Im Februar findet die Polizei die Leiche des Mannes

So weit sollte es aber nicht kommen. Denn am 9. Februar bekommt die Polizei von der Frau die Info über die tote Person. „Der lag seit einiger Zeit in der Wohnung“, sagt der Polizeisprecher und spricht von einer „fortgeschrittenen Verwesung.“ Die Staatsanwaltschaft veranlasst eine Obduktion, die einen natürlichen Tod durch einen medizinischen Notfall ergibt. Ein Ermittlungsverfahren wird nicht eingeleitet.

Der lag seit einiger Zeit in der Wohnung.
Polizeisprecher

Die Behörde verlangt dafür am 15. Februar, einen Tag nach der Obduktion, dass der noch bei der Kriminalpolizei befindliche Wohnungsschlüssel zeitnah an die Frau zurückzugeben sei, so die Vermieterin. Dies sei am nächsten Tag geschehen. Gleichzeitig sei die Mieterin von der Stadt aufgefordert worden, einen Tatortreiniger zu beauftragen.

„Selbstverständlich war zu keinem Zeitpunkt der Gedanke an eine Leiche da“, sagt die Vermieterin, die von einem Alptraum für alle Beteiligte spricht. „Normal liegt der Mieter in so einem Fall tot in der Wohnung.“ So hätten es alle Seiten bei dem ungewöhnlichen Fall wohl leichter gehabt. Nun sind es die Hausbewohner, die wohl am meisten unter der Sache leiden müssen.

Reinigungsarbeiten in der Wohnung laufen immer noch

Denn auch noch einen Monat nach dem Auffinden der Leiche sind die Reinigungsarbeiten in der Wohnung nicht abgeschlossen. Die Frau, die mittlerweile außerordentlich und fristlos gekündigt wurde, lässt sich weiter Zeit. Noch sei die Wohnung nicht geräumt, sagt die Vermieterin.

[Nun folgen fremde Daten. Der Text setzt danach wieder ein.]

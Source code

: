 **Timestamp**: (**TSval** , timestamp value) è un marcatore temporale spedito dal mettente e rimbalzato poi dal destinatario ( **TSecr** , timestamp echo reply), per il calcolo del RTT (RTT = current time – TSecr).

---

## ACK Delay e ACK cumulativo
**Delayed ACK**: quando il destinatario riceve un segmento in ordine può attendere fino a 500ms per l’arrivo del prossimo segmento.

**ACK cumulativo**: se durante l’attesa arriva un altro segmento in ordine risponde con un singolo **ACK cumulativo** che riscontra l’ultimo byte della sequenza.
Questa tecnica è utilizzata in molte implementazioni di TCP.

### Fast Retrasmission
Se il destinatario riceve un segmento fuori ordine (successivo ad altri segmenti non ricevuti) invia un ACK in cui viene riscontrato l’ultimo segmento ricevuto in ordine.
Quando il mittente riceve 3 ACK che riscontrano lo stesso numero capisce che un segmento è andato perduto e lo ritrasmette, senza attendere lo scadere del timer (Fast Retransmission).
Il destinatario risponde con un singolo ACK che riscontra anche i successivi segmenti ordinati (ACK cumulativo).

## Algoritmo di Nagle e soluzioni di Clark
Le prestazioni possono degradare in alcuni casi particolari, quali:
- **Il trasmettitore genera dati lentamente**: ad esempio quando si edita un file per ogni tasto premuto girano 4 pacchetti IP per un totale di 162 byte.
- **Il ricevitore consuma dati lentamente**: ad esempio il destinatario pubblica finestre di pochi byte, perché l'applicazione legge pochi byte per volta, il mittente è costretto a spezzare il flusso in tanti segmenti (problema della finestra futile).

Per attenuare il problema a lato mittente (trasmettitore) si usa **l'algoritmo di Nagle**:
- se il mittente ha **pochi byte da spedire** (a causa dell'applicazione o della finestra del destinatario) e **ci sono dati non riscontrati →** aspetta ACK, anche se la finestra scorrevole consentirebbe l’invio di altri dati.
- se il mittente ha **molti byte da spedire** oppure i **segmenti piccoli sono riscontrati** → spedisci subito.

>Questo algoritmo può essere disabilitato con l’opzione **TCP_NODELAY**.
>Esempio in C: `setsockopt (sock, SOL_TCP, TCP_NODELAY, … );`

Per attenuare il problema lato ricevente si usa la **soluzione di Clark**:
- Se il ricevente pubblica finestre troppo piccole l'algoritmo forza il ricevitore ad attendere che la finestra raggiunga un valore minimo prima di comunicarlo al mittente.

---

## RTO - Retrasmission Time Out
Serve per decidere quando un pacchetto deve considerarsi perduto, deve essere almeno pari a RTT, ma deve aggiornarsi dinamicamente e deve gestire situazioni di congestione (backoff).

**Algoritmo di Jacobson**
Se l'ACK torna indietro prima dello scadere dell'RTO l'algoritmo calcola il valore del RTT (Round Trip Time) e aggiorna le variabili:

Für seine abschließenden Arbeiten müsste der Tatortreiniger etwa noch ein Ozongerät aufstellen, um den Leichengeruch vollständig zu neutralisieren. „Die Frau hat sich bis zum heutigen Tag nicht beim Tatortreiniger gemeldet“, schreibt uns die Hausbewohnerin dazu am vergangenen Donnerstag. „Der Kammerjäger war zwar hier, aber ansonsten passiert nichts.“ Der Gestank in dem Haus dürfte sich somit immer noch nicht vollständig verzogen haben.